There can be no doubt that if this statute were construed to apply to the sale of plaintiffs' newspaper, it would be unconstitutional. It has long been established that "[a] state may not impose a charge for the enjoyment of a right granted by the Federal Constitution." Murdock v. Pennsylvania, 319 U. S. 105, 113, 63 S.Ct. 870, 875, 87 L.Ed. 1292 (1943). Cf. United States v. Texas, 252 F.Supp. 234, 254 (W.D.Tex.); aff'd 384 U.S. 155, 86 S.Ct. 1383, 16 L.Ed.2d 434 (1966). The ability to pay is not a legitimate criterion for the state to employ in determining who is to express his views on its streets and who is not. Therefore any fee imposed as a prerequisite to the exercise of the right to communicate ideas on the public sidewalks is an unconstitutional prior restraint upon the freedom of expression. In addition, the sweeping power granted the mayor by the terms of the ordinance to determine who is to receive a license goes well beyond the level of discretion permitted city officials in regulating the exercise of first amendment rights. Kunz v. New York, 340 U.S. 290, 294, 71 S.Ct. 312, 95 L.Ed. 280 (1951); Niemotko v. Maryland, 340 U.S. 268, 271, 71 S. Ct. 325, 95 L.Ed. 267 (1951).

Defendants in this case agree, however, that the ordinance does not mean and should not be construed to mean that the sellers of newspapers like the one distributed by plaintiffs are required to obtain a license. They express the belief that when the ordinance refers to "other property," it means property along the same commercial lines as is connoted by the terms "goods, wares, merchandise." However, plaintiffs allege and defendants do not deny that one successful prosecution was in fact brought against a member of the Black Panther Party for violating this ordinance. Plaintiffs do not allege any further enforcement of Chapter 31 against them. They do claim, however, that as late as the end of January, 1970, and then again in June, 1970, the police harassed and threatened them, usually while they were attempting to sell their newspaper.

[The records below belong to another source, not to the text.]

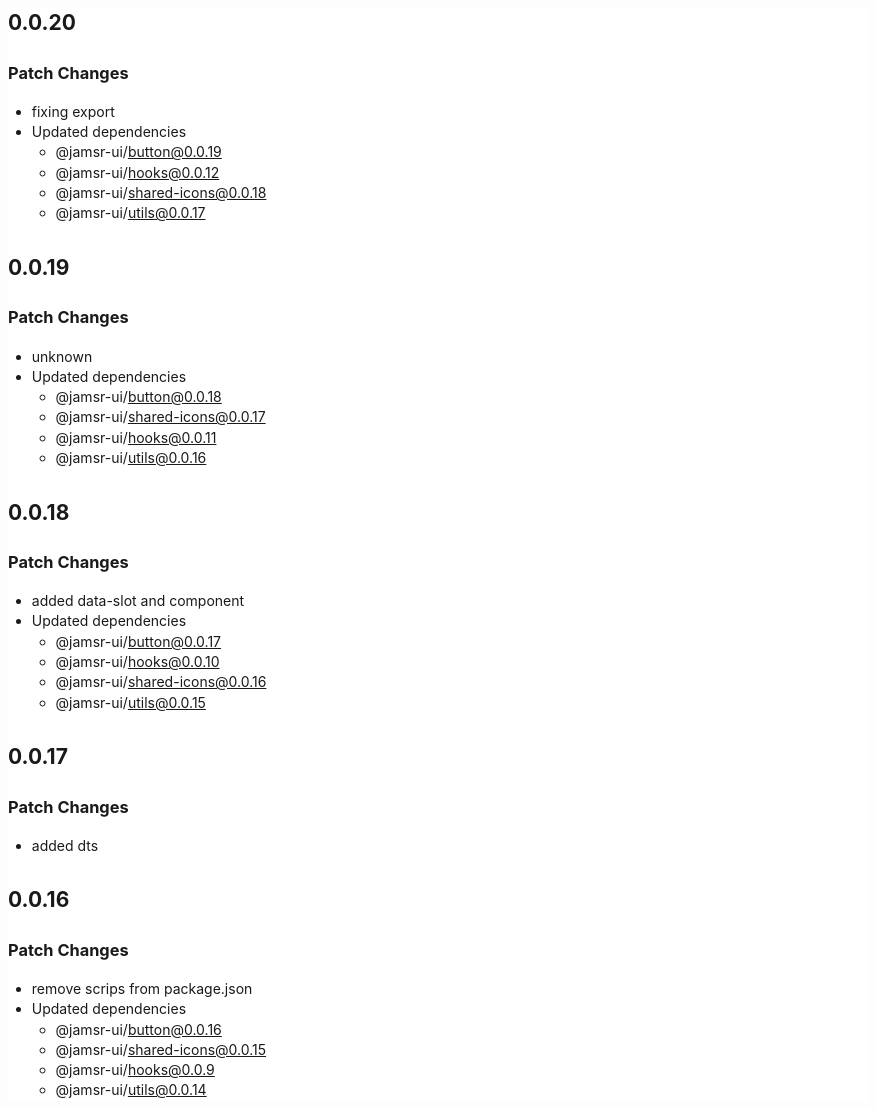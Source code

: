## 0.0.20

### Patch Changes

- fixing export
- Updated dependencies
  - @jamsr-ui/button@0.0.19
  - @jamsr-ui/hooks@0.0.12
  - @jamsr-ui/shared-icons@0.0.18
  - @jamsr-ui/utils@0.0.17

## 0.0.19

### Patch Changes

- unknown
- Updated dependencies
  - @jamsr-ui/button@0.0.18
  - @jamsr-ui/shared-icons@0.0.17
  - @jamsr-ui/hooks@0.0.11
  - @jamsr-ui/utils@0.0.16

## 0.0.18

### Patch Changes

- added data-slot and component
- Updated dependencies
  - @jamsr-ui/button@0.0.17
  - @jamsr-ui/hooks@0.0.10
  - @jamsr-ui/shared-icons@0.0.16
  - @jamsr-ui/utils@0.0.15

## 0.0.17

### Patch Changes

- added dts

## 0.0.16

### Patch Changes

- remove scrips from package.json
- Updated dependencies
  - @jamsr-ui/button@0.0.16
  - @jamsr-ui/shared-icons@0.0.15
  - @jamsr-ui/hooks@0.0.9
  - @jamsr-ui/utils@0.0.14
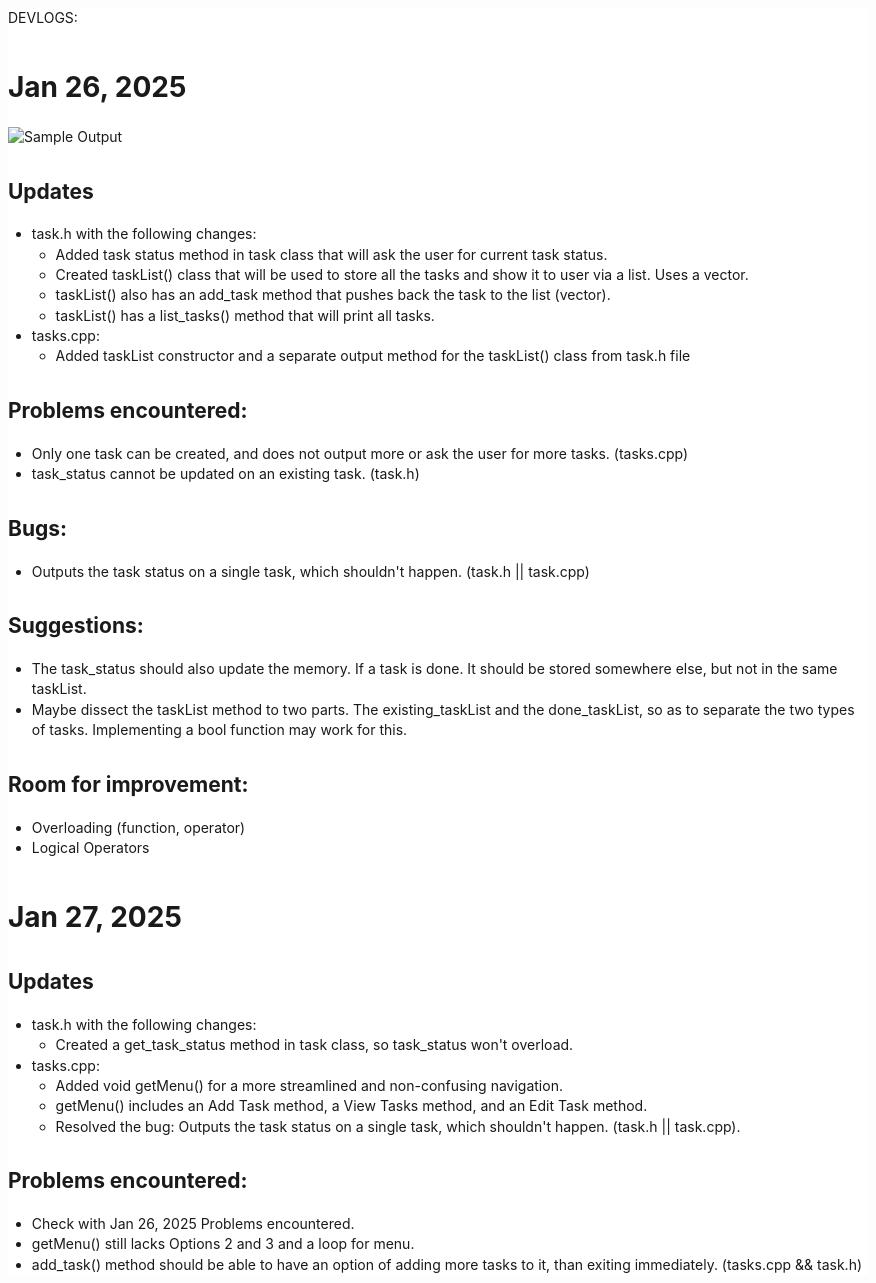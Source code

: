 DEVLOGS:

# Jan 26, 2025
![Sample Output](image.png)
## Updates 
- task.h with the following changes:
    - Added task status method in task class that will ask the user for current task status.
    - Created taskList() class that will be used to store all the tasks and show it to user via a list. Uses a vector.
    - taskList() also has an add_task method that pushes back the task to the list (vector).
    - taskList() has a list_tasks() method that will print all tasks.
- tasks.cpp:
    - Added taskList constructor and a separate output method for the taskList() class from task.h file

## Problems encountered:
- Only one task can be created, and does not output more or ask the user for more tasks. (tasks.cpp)
- task_status cannot be updated on an existing task. (task.h)

## Bugs:
- Outputs the task status on a single task, which shouldn't happen. (task.h || task.cpp)

## Suggestions:
- The task_status should also update the memory. If a task is done. It should be stored somewhere else, but not in the same taskList.
- Maybe dissect the taskList method to two parts. The existing_taskList and the done_taskList, so as to separate the two types of tasks. Implementing a bool function may work for this.

## Room for improvement:
- Overloading (function, operator)
- Logical Operators


# Jan 27, 2025
## Updates 
- task.h with the following changes:
    - Created a get_task_status method in task class, so task_status won't overload.
- tasks.cpp:
    - Added void getMenu() for a more streamlined and non-confusing navigation.
    - getMenu() includes an Add Task method, a View Tasks method, and an Edit Task method.
    - Resolved the bug: Outputs the task status on a single task, which shouldn't happen. (task.h || task.cpp).

## Problems encountered:
- Check with Jan 26, 2025 Problems encountered.
- getMenu() still lacks Options 2 and 3 and a loop for menu.
- add_task() method should be able to have an option of adding more tasks to it, than exiting immediately. (tasks.cpp && task.h)
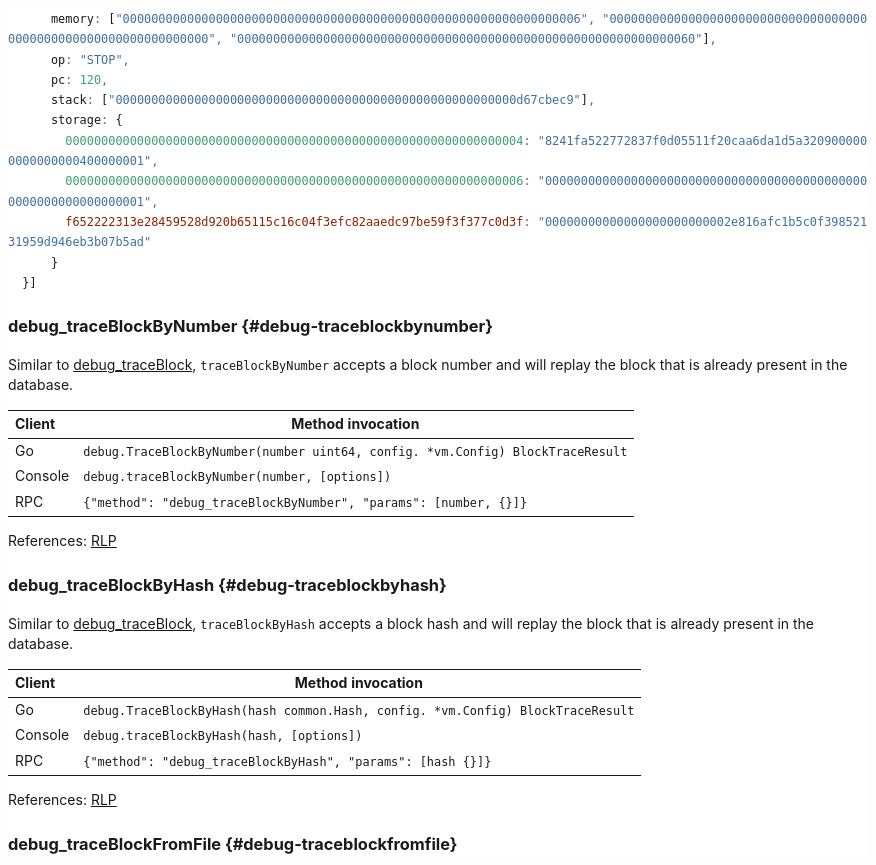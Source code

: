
 ```javascript
      memory: ["0000000000000000000000000000000000000000000000000000000000000006", "0000000000000000000000000000000000000000000000000000000000000000", "0000000000000000000000000000000000000000000000000000000000000060"],
      op: "STOP",
      pc: 120,
      stack: ["00000000000000000000000000000000000000000000000000000000d67cbec9"],
      storage: {
        0000000000000000000000000000000000000000000000000000000000000004: "8241fa522772837f0d05511f20caa6da1d5a3209000000000000000400000001",
        0000000000000000000000000000000000000000000000000000000000000006: "0000000000000000000000000000000000000000000000000000000000000001",
        f652222313e28459528d920b65115c16c04f3efc82aaedc97be59f3f377c0d3f: "00000000000000000000000002e816afc1b5c0f39852131959d946eb3b07b5ad"
      }
  }]
```

### debug_traceBlockByNumber {#debug-traceblockbynumber}

Similar to [debug_traceBlock](#debug_traceblock), `traceBlockByNumber` accepts a block number and will replay the
block that is already present in the database.

| Client  | Method invocation                                                              |
| :------ | ------------------------------------------------------------------------------ |
| Go      | `debug.TraceBlockByNumber(number uint64, config. *vm.Config) BlockTraceResult` |
| Console | `debug.traceBlockByNumber(number, [options])`                                  |
| RPC     | `{"method": "debug_traceBlockByNumber", "params": [number, {}]}`               |

References:
[RLP](https://github.com/ethereum/wiki/wiki/RLP)

### debug_traceBlockByHash {#debug-traceblockbyhash}

Similar to [debug_traceBlock](#debug_traceblock), `traceBlockByHash` accepts a block hash and will replay the
block that is already present in the database.

| Client  | Method invocation                                                               |
| :------ | ------------------------------------------------------------------------------- |
| Go      | `debug.TraceBlockByHash(hash common.Hash, config. *vm.Config) BlockTraceResult` |
| Console | `debug.traceBlockByHash(hash, [options])`                                       |
| RPC     | `{"method": "debug_traceBlockByHash", "params": [hash {}]}`                     |

References:
[RLP](https://github.com/ethereum/wiki/wiki/RLP)


### debug_traceBlockFromFile {#debug-traceblockfromfile}
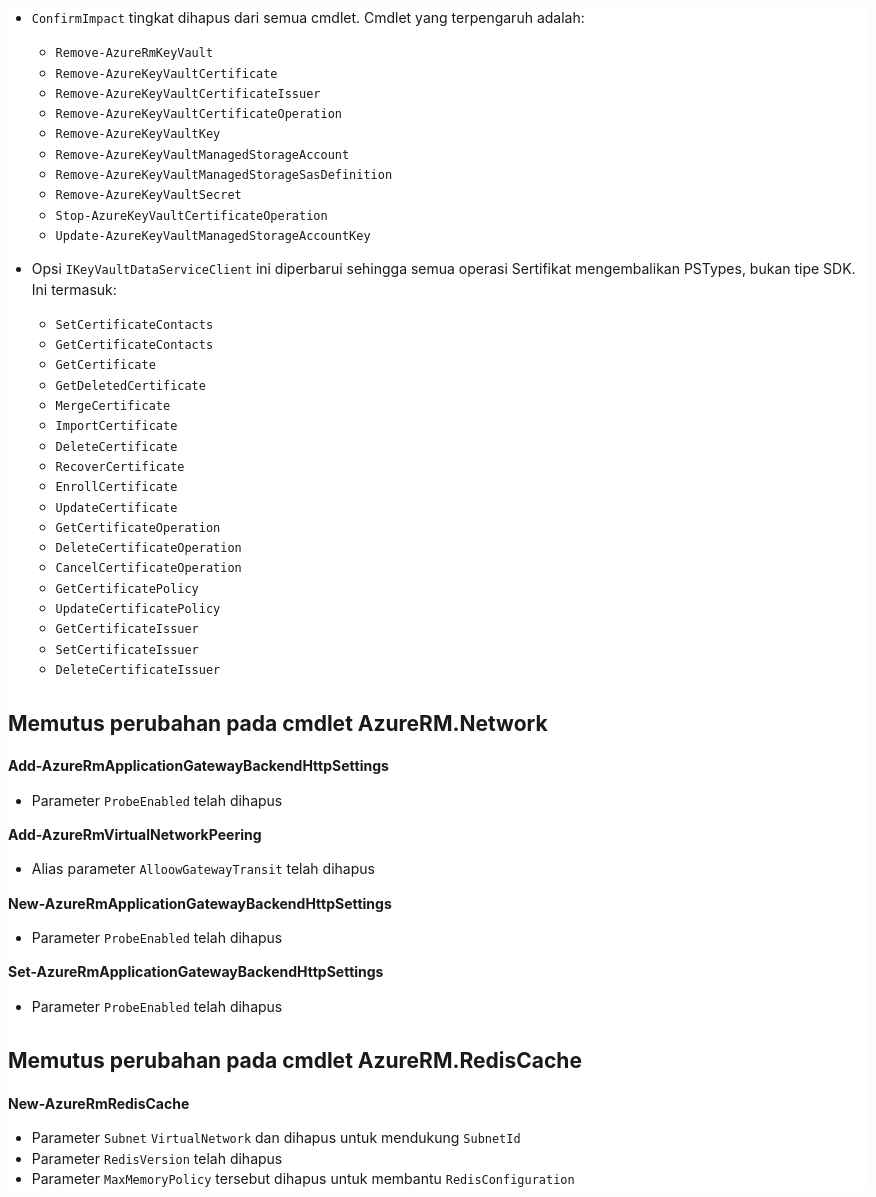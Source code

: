 - `ConfirmImpact` tingkat dihapus dari semua cmdlet.  Cmdlet yang terpengaruh adalah:
    - `Remove-AzureRmKeyVault`
    - `Remove-AzureKeyVaultCertificate`
    - `Remove-AzureKeyVaultCertificateIssuer`
    - `Remove-AzureKeyVaultCertificateOperation`
    - `Remove-AzureKeyVaultKey`
    - `Remove-AzureKeyVaultManagedStorageAccount`
    - `Remove-AzureKeyVaultManagedStorageSasDefinition`
    - `Remove-AzureKeyVaultSecret`
    - `Stop-AzureKeyVaultCertificateOperation`
    - `Update-AzureKeyVaultManagedStorageAccountKey`

- Opsi `IKeyVaultDataServiceClient` ini diperbarui sehingga semua operasi Sertifikat mengembalikan PSTypes, bukan tipe SDK. Ini termasuk:
    - `SetCertificateContacts`
    - `GetCertificateContacts`
    - `GetCertificate`
    - `GetDeletedCertificate`
    - `MergeCertificate`
    - `ImportCertificate`
    - `DeleteCertificate`
    - `RecoverCertificate`
    - `EnrollCertificate`
    - `UpdateCertificate`
    - `GetCertificateOperation`
    - `DeleteCertificateOperation`
    - `CancelCertificateOperation`
    - `GetCertificatePolicy`
    - `UpdateCertificatePolicy`
    - `GetCertificateIssuer`
    - `SetCertificateIssuer`
    - `DeleteCertificateIssuer`

## <a name="breaking-changes-to-azurermnetwork-cmdlets"></a>Memutus perubahan pada cmdlet AzureRM.Network


**Add-AzureRmApplicationGatewayBackendHttpSettings**
- Parameter `ProbeEnabled` telah dihapus

**Add-AzureRmVirtualNetworkPeering**
- Alias parameter `AlloowGatewayTransit` telah dihapus

**New-AzureRmApplicationGatewayBackendHttpSettings**
- Parameter `ProbeEnabled` telah dihapus

**Set-AzureRmApplicationGatewayBackendHttpSettings**
- Parameter `ProbeEnabled` telah dihapus

## <a name="breaking-changes-to-azurermrediscache-cmdlets"></a>Memutus perubahan pada cmdlet AzureRM.RedisCache

**New-AzureRmRedisCache**
- Parameter `Subnet` `VirtualNetwork` dan dihapus untuk mendukung `SubnetId`
- Parameter `RedisVersion` telah dihapus
- Parameter `MaxMemoryPolicy` tersebut dihapus untuk membantu `RedisConfiguration`
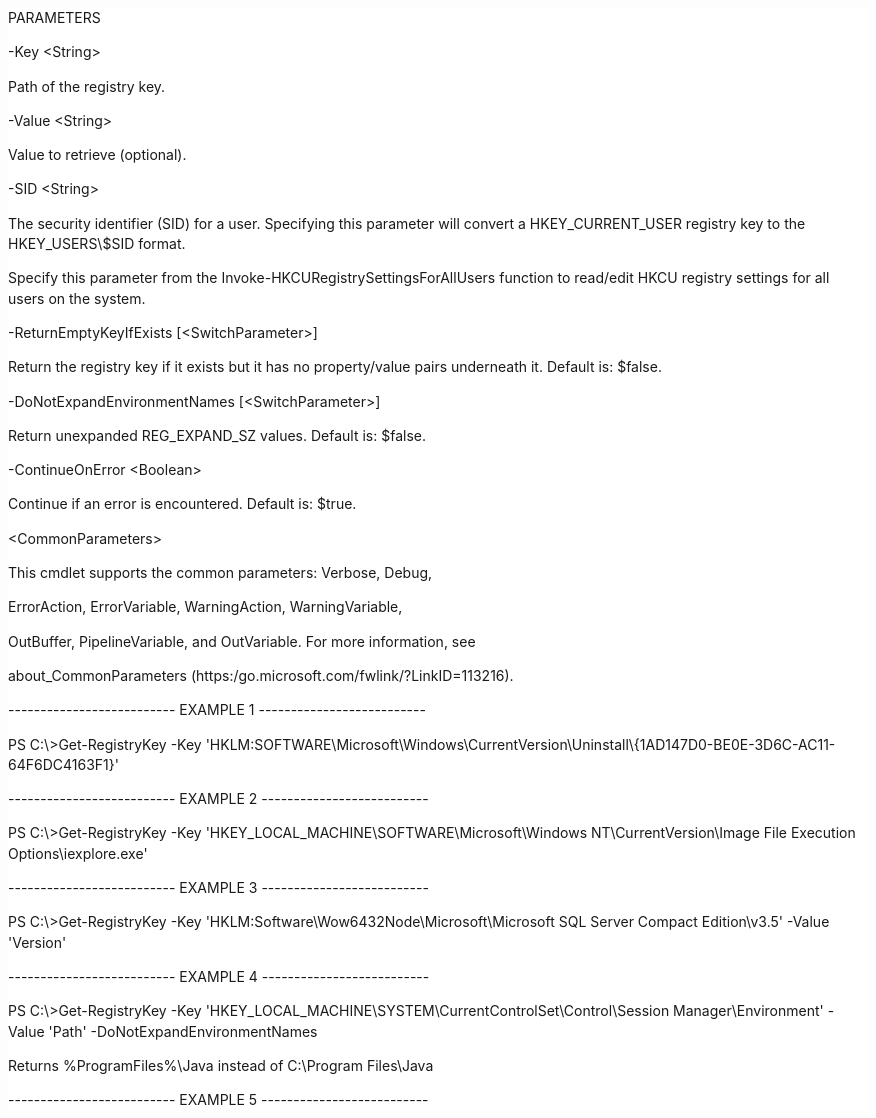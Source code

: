 PARAMETERS

\-Key \<String\>

Path of the registry key.

\-Value \<String\>

Value to retrieve (optional).

\-SID \<String\>

The security identifier (SID) for a user. Specifying this parameter will convert a HKEY\_CURRENT\_USER registry key to the HKEY\_USERS\\$SID format.

Specify this parameter from the Invoke-HKCURegistrySettingsForAllUsers function to read/edit HKCU registry settings for all users on the system.

\-ReturnEmptyKeyIfExists \[\<SwitchParameter\>\]

Return the registry key if it exists but it has no property/value pairs underneath it. Default is: $false.

\-DoNotExpandEnvironmentNames \[\<SwitchParameter\>\]

Return unexpanded REG\_EXPAND\_SZ values. Default is: $false.

\-ContinueOnError \<Boolean\>

Continue if an error is encountered. Default is: $true.

\<CommonParameters\>

This cmdlet supports the common parameters: Verbose, Debug,

ErrorAction, ErrorVariable, WarningAction, WarningVariable,

OutBuffer, PipelineVariable, and OutVariable. For more information, see

about\_CommonParameters (https:/go.microsoft.com/fwlink/?LinkID=113216).

\-------------------------- EXAMPLE 1 --------------------------

PS C:\\\>Get-RegistryKey -Key 'HKLM:SOFTWARE\\Microsoft\\Windows\\CurrentVersion\\Uninstall\\{1AD147D0-BE0E-3D6C-AC11-64F6DC4163F1}'

\-------------------------- EXAMPLE 2 --------------------------

PS C:\\\>Get-RegistryKey -Key 'HKEY\_LOCAL\_MACHINE\\SOFTWARE\\Microsoft\\Windows NT\\CurrentVersion\\Image File Execution Options\\iexplore.exe'

\-------------------------- EXAMPLE 3 --------------------------

PS C:\\\>Get-RegistryKey -Key 'HKLM:Software\\Wow6432Node\\Microsoft\\Microsoft SQL Server Compact Edition\\v3.5' -Value 'Version'

\-------------------------- EXAMPLE 4 --------------------------

PS C:\\\>Get-RegistryKey -Key 'HKEY\_LOCAL\_MACHINE\\SYSTEM\\CurrentControlSet\\Control\\Session Manager\\Environment' -Value 'Path' -DoNotExpandEnvironmentNames

Returns %ProgramFiles%\\Java instead of C:\\Program Files\\Java

\-------------------------- EXAMPLE 5 --------------------------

In determining whether to grant declaratory judgment as to the constitutionality of this ordinance's application to plaintiffs, serious consideration must be given to the interests of plaintiffs in freedom to disseminate their political and social views without the danger of harassing prosecution. Although defendants now proclaim that they have no intent of using the ordinance against plaintiffs, "[s]o long as the statute remains available to the State the threat of prosecutions of protected expression is a real and substantial one." Dombrowski v. Pfister, 380 U.S. 479, 494, 85 S.Ct. 1116, 1125, 14 L.Ed.2d 22 (1965). In Dombrowski, the Supreme Court ordered the issuance of injunctions against prosecutions under the Louisiana subversive activities law. The reason for so holding rather than remitting Dombrowski to a defense of unconstitutionality during a criminal prosecution was the chilling effect which the threat of prosecution had upon the exercise of first amendment rights. In light of the alleged general harassment of plaintiffs in this case, the facts that Chapter 31 was only employed once and that the public officials now purport to reject its future use do not remove the ordinance from the scope of Dombrowski.1

Defendants attempt to distinguish Dombrowski on the grounds that in that case, unlike the case at bar, there was a deliberately conceived and implemented plan of arrests, raids, indictments, and threats of indictments and of future prosecutions. First of all, whether or not harassment of plaintiffs in this case was deliberate is a question of fact, not to be determined on a motion for summary judgment.